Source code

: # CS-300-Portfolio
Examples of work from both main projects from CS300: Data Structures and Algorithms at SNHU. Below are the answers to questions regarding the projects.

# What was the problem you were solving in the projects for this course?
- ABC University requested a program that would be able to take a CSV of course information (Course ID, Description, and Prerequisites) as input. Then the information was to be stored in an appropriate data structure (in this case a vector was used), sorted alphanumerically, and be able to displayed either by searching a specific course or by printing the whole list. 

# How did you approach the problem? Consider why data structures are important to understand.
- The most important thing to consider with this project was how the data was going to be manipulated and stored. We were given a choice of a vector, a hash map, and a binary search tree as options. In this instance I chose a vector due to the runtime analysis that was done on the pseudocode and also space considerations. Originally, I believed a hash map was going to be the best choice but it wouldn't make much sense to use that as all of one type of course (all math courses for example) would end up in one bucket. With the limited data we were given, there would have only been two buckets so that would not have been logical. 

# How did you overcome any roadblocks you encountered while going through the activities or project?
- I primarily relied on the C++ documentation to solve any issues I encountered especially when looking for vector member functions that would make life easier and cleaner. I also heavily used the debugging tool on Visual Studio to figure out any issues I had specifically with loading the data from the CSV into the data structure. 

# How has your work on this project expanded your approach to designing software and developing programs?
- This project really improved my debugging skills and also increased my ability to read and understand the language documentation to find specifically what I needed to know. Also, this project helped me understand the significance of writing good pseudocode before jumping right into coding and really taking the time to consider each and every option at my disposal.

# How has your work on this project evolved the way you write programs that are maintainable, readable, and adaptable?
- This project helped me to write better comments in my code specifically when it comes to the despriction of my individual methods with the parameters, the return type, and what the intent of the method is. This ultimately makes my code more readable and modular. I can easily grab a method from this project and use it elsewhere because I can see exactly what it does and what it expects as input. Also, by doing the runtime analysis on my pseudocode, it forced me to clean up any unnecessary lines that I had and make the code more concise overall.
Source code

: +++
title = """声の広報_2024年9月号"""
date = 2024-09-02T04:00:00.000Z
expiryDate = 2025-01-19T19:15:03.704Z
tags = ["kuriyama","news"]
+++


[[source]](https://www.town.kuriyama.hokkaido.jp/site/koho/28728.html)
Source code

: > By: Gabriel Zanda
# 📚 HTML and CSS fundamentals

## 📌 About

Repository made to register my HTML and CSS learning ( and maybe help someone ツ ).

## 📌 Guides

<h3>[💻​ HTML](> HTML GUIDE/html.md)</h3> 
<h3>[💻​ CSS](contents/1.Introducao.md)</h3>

• [Exercise instructions] Copy out every line of the data that includes "kuriyama".

• [Written solution]
tags = ["kuriyama","news"]
[[source]](https://www.town.kuriyama.hokkaido.jp/site/koho/28728.html)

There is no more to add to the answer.